Required work -
Where does the string "default" appear? Copy every line of the entries below that holds it.

Saved entries
--

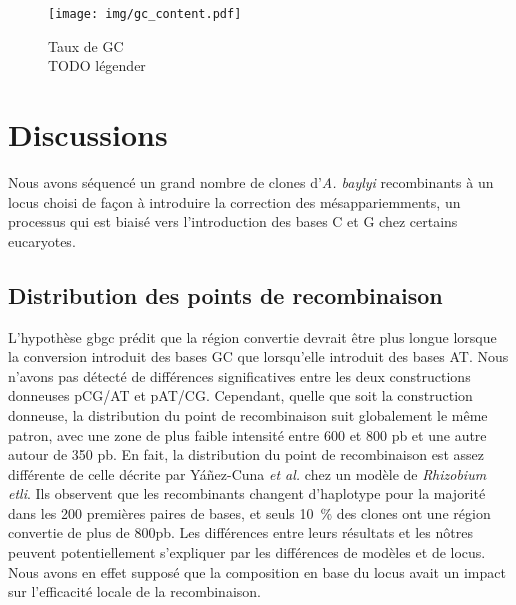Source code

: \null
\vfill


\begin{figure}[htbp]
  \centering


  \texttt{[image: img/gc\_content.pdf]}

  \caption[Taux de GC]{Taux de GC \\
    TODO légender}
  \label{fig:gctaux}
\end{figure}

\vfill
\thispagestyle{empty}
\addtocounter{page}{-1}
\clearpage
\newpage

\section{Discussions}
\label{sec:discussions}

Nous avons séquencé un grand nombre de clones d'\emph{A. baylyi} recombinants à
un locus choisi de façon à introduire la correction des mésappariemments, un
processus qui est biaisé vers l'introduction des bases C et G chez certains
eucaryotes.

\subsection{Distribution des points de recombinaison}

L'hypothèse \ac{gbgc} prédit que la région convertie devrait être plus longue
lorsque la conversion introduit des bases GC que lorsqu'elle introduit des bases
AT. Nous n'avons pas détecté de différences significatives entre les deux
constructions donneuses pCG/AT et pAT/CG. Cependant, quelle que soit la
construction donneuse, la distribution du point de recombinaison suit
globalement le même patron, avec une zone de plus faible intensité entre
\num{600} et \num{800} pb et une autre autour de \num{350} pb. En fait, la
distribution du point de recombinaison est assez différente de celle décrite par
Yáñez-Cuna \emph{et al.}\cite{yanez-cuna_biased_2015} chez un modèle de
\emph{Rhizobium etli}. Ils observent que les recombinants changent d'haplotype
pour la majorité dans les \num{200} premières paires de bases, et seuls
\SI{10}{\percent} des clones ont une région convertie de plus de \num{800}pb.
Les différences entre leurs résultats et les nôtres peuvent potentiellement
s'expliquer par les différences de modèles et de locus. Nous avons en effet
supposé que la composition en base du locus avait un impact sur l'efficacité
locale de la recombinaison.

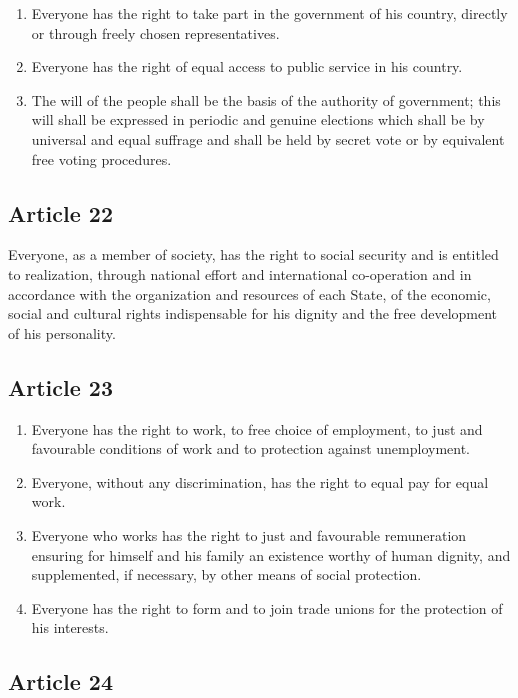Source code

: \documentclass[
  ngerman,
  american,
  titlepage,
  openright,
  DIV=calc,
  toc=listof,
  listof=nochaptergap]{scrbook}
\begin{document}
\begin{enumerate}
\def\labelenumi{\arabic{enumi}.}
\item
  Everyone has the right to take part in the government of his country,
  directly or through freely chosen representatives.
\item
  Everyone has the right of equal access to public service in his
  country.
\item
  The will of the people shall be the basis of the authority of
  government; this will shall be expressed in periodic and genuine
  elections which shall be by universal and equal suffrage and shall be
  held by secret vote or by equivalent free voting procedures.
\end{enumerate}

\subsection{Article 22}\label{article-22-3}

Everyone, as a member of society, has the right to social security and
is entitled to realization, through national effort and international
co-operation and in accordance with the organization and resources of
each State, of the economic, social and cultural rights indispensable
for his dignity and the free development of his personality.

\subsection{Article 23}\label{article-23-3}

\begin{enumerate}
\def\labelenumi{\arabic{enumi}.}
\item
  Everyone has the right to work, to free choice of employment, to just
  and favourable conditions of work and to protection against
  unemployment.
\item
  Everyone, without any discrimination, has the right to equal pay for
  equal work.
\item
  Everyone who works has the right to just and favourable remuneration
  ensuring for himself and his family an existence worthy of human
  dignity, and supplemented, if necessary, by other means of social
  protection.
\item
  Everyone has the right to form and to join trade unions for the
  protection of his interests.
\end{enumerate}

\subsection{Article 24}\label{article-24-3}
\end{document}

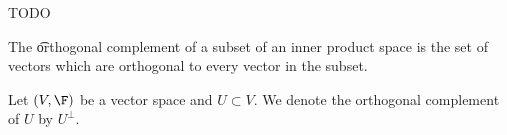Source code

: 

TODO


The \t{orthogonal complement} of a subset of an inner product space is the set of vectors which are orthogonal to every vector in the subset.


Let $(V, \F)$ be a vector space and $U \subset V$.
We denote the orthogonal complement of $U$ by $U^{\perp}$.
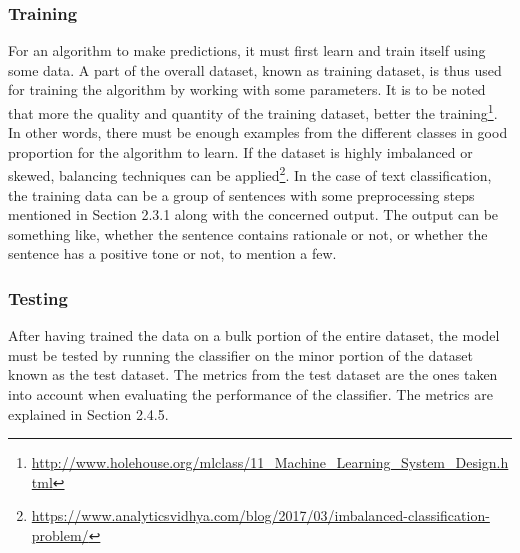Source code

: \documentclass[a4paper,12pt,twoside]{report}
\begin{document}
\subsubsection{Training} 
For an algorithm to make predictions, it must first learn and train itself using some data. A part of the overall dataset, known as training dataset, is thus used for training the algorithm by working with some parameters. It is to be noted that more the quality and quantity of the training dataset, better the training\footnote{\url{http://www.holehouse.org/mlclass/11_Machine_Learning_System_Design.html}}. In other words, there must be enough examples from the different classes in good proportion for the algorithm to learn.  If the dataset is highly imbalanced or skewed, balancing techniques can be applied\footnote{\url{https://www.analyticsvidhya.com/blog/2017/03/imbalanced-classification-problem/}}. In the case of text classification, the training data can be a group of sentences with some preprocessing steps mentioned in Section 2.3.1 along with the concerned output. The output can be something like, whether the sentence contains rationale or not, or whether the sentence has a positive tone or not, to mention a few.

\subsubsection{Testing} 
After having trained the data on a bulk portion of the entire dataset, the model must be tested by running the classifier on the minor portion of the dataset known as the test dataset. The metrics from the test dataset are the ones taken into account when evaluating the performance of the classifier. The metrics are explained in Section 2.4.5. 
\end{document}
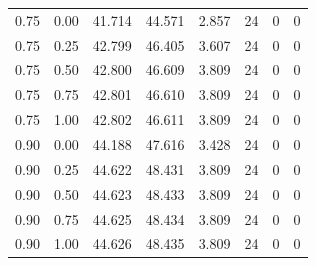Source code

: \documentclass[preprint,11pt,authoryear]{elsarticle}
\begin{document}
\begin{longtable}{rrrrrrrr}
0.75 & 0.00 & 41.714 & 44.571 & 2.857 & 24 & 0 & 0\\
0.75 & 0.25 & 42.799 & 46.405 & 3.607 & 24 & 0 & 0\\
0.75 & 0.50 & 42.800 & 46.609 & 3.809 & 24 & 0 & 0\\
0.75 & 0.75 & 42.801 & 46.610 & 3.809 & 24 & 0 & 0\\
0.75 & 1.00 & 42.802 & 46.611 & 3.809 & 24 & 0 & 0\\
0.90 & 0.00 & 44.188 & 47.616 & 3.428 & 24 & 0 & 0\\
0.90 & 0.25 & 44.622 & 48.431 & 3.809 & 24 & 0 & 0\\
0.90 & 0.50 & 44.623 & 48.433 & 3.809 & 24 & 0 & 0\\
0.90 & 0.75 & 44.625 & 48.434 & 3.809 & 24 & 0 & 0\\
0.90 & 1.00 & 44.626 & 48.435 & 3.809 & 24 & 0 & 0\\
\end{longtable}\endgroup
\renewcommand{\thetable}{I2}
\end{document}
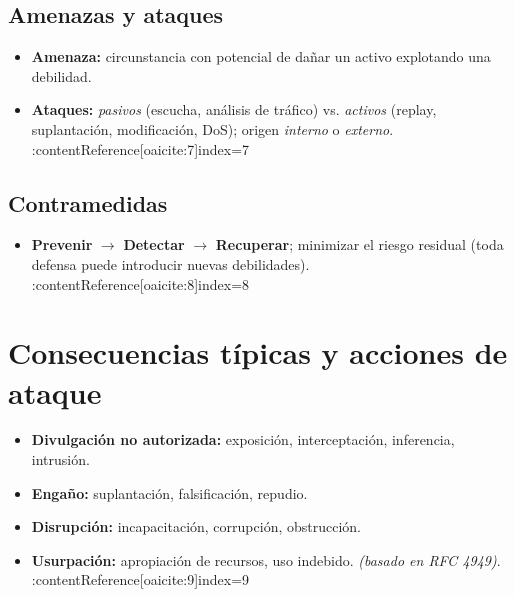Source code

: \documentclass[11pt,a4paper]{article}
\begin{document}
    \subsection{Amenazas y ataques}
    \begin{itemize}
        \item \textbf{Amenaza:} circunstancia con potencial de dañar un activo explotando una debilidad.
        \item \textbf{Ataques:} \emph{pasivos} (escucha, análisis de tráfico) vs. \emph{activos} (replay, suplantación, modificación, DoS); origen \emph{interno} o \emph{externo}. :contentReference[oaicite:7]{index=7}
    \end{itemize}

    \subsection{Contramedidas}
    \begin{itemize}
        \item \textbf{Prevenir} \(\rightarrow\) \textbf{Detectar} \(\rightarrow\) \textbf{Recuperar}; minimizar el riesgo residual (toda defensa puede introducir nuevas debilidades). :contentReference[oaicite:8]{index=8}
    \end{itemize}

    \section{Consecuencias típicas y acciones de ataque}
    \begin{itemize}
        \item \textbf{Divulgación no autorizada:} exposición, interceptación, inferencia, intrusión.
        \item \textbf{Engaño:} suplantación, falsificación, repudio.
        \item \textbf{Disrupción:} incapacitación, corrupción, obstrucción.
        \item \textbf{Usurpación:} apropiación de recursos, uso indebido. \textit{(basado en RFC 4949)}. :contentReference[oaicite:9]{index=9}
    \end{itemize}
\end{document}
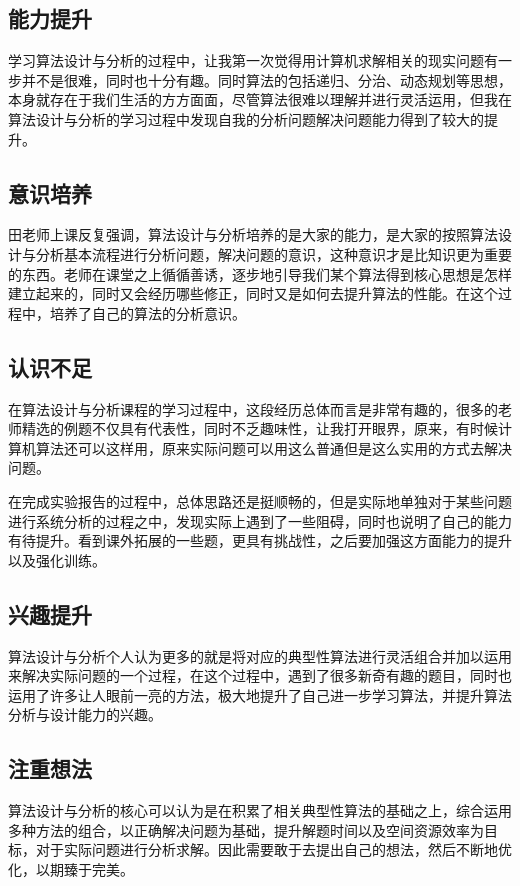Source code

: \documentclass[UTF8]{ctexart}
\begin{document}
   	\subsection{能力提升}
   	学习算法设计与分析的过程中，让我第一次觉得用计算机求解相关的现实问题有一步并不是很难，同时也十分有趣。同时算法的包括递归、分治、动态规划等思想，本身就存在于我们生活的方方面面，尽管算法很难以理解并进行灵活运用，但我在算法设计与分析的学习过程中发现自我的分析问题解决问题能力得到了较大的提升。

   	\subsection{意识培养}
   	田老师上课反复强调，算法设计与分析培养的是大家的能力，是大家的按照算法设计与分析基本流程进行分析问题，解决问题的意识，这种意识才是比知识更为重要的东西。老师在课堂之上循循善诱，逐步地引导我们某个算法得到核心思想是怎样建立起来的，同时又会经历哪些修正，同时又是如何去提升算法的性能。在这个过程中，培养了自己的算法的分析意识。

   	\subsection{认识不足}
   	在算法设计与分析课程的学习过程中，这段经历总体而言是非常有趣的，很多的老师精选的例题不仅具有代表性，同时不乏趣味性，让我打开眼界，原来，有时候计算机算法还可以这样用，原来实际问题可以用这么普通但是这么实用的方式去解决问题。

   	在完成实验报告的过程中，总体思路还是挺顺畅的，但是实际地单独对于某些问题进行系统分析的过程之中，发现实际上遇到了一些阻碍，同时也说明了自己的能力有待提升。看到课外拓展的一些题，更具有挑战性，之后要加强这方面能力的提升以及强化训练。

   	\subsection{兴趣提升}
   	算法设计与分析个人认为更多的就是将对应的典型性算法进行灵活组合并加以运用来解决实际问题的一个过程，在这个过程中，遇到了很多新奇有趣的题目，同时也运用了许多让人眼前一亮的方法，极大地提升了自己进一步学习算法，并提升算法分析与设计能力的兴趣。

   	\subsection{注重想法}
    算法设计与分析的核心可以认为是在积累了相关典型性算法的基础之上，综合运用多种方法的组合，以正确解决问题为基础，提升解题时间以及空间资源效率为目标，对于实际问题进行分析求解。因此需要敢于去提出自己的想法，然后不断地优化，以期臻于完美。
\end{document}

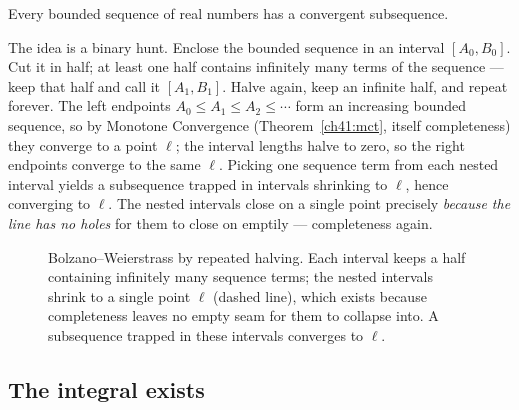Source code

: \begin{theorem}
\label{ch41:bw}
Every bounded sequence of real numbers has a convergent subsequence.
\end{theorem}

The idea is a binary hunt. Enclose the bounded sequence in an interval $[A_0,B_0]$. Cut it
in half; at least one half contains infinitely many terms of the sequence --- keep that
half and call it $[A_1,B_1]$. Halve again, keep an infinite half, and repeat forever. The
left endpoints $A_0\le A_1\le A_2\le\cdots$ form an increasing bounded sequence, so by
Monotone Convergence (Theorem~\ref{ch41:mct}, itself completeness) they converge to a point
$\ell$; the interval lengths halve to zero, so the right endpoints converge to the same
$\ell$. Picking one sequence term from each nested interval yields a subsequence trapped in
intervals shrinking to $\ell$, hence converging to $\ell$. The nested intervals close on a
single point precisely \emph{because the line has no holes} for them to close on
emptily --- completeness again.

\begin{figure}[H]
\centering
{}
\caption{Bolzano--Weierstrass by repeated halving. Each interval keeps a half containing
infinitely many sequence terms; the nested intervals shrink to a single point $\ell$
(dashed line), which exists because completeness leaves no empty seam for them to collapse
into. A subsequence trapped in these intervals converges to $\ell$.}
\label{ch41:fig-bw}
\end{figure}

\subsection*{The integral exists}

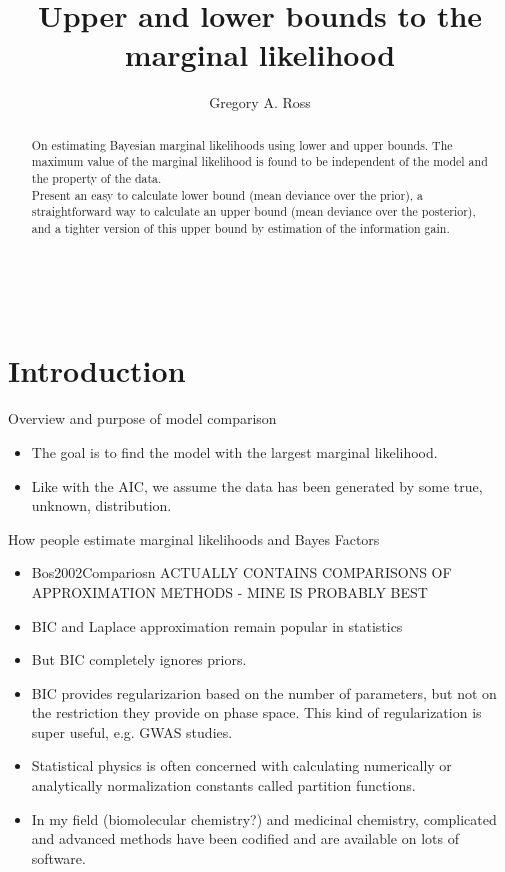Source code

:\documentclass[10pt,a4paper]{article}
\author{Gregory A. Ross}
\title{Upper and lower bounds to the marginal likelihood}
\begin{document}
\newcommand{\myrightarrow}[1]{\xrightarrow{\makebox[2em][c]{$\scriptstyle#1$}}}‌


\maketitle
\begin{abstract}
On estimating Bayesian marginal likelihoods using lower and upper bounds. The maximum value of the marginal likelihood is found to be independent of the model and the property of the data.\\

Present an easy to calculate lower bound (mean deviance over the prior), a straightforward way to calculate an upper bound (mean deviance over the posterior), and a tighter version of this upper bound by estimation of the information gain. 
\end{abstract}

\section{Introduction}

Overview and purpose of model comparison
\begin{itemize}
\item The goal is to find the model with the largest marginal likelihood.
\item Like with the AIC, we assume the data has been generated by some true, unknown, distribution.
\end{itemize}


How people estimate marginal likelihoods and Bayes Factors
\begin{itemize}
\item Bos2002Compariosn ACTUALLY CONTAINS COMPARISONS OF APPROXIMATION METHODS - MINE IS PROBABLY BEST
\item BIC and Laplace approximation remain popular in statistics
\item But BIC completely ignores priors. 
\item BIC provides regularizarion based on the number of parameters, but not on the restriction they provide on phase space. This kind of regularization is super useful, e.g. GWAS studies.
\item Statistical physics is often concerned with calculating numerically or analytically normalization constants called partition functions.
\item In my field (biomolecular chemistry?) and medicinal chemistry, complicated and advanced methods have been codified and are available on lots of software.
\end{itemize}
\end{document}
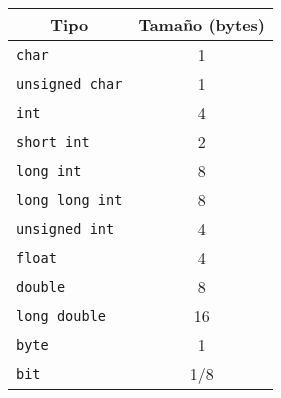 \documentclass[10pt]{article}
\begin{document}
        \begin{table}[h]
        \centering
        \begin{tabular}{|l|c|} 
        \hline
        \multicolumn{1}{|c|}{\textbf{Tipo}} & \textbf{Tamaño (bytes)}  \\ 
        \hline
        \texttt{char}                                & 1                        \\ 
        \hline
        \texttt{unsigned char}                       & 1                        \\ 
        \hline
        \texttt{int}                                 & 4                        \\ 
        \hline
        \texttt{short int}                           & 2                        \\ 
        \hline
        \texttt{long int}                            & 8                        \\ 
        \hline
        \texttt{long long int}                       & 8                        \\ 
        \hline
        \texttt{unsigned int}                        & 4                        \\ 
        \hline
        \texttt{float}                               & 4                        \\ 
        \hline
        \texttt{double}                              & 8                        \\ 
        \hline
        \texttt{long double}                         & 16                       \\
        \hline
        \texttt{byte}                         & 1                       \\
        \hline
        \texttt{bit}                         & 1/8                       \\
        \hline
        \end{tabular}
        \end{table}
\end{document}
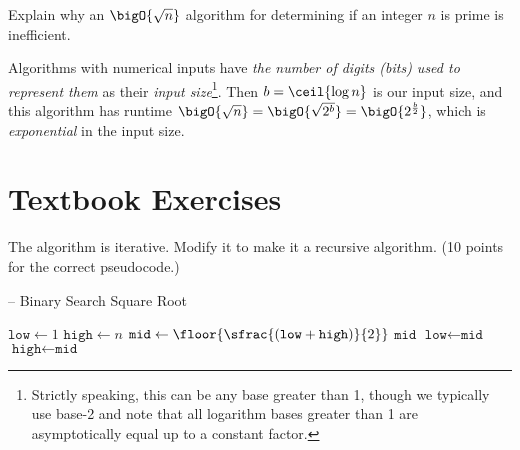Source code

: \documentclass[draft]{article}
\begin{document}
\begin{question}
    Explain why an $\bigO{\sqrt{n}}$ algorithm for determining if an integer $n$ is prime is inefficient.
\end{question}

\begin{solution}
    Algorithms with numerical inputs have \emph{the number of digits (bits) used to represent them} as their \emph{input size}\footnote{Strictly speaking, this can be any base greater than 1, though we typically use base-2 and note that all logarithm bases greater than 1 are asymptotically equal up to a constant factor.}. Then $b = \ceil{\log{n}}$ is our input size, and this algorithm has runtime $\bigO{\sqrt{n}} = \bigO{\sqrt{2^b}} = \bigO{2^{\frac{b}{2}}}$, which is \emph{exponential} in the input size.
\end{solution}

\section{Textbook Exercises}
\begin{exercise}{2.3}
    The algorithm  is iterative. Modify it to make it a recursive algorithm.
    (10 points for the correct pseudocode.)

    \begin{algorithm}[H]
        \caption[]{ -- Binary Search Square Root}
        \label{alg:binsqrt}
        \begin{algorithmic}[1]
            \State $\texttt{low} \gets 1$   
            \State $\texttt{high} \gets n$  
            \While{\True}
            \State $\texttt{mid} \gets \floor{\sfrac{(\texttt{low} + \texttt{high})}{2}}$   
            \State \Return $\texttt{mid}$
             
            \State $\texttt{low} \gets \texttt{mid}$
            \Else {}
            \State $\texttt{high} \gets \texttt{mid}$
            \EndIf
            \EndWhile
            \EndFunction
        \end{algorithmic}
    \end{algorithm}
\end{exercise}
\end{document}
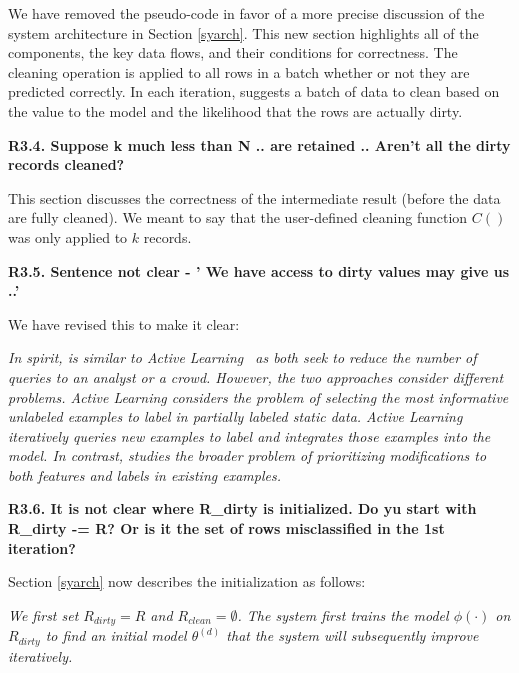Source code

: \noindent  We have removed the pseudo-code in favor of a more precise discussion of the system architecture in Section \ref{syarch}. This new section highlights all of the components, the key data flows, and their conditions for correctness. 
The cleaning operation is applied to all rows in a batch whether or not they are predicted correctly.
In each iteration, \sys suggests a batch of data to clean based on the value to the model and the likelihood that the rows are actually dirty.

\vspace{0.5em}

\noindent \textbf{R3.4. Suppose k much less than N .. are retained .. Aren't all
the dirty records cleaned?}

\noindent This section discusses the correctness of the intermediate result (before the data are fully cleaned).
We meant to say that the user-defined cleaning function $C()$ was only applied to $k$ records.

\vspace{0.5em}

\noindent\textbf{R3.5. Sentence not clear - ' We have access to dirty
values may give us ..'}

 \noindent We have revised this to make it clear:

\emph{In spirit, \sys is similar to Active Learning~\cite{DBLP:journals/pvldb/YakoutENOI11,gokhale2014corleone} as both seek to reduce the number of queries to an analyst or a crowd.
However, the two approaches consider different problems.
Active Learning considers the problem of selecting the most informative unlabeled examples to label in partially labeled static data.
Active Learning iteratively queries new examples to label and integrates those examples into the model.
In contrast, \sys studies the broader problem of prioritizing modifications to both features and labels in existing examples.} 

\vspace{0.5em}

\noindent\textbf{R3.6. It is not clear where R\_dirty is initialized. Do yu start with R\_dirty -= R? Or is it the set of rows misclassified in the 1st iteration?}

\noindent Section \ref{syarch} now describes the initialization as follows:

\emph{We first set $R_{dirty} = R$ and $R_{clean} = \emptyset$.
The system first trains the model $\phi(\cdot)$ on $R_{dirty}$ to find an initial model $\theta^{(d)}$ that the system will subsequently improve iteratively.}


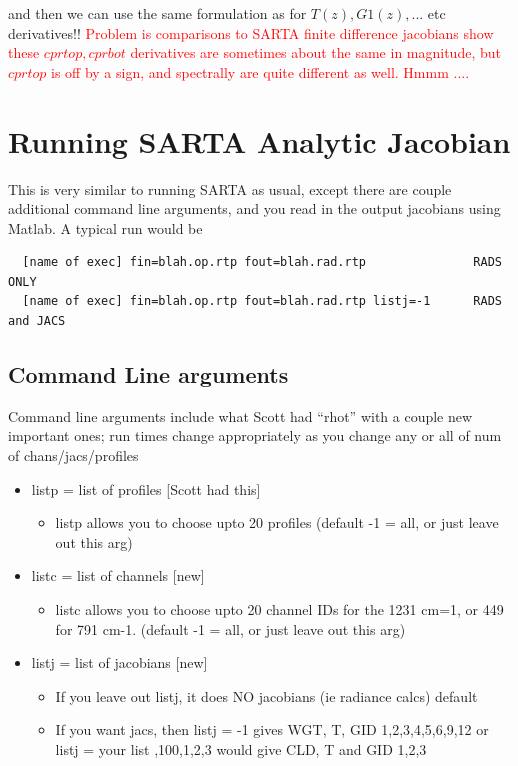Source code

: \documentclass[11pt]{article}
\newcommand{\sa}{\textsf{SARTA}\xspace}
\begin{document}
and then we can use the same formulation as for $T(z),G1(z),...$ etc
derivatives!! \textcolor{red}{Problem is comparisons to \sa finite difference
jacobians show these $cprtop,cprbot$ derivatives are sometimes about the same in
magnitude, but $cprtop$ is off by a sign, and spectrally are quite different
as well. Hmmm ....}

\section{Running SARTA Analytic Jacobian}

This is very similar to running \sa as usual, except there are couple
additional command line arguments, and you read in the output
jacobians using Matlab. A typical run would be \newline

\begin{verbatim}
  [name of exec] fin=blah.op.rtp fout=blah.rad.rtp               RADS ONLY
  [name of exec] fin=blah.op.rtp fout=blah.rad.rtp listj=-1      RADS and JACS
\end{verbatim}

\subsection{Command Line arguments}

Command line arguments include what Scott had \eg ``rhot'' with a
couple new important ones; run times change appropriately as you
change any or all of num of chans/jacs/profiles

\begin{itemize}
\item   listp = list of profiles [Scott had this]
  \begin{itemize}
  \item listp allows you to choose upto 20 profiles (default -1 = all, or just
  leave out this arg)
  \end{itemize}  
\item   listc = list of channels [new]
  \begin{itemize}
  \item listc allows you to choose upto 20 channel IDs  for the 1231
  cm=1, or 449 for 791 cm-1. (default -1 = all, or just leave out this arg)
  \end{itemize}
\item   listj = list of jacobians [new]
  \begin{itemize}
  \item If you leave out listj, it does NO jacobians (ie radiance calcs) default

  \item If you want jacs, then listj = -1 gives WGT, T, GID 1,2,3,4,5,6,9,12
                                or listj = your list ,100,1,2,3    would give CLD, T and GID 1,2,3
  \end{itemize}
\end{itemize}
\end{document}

--

Response box -
  \item listp allows you to choose upto 20 profiles (default -1 = all, or just
  cm=1, or 449 for 791 cm-1. (default -1 = all, or just leave out this arg)
  \item If you leave out listj, it does NO jacobians (ie radiance calcs) default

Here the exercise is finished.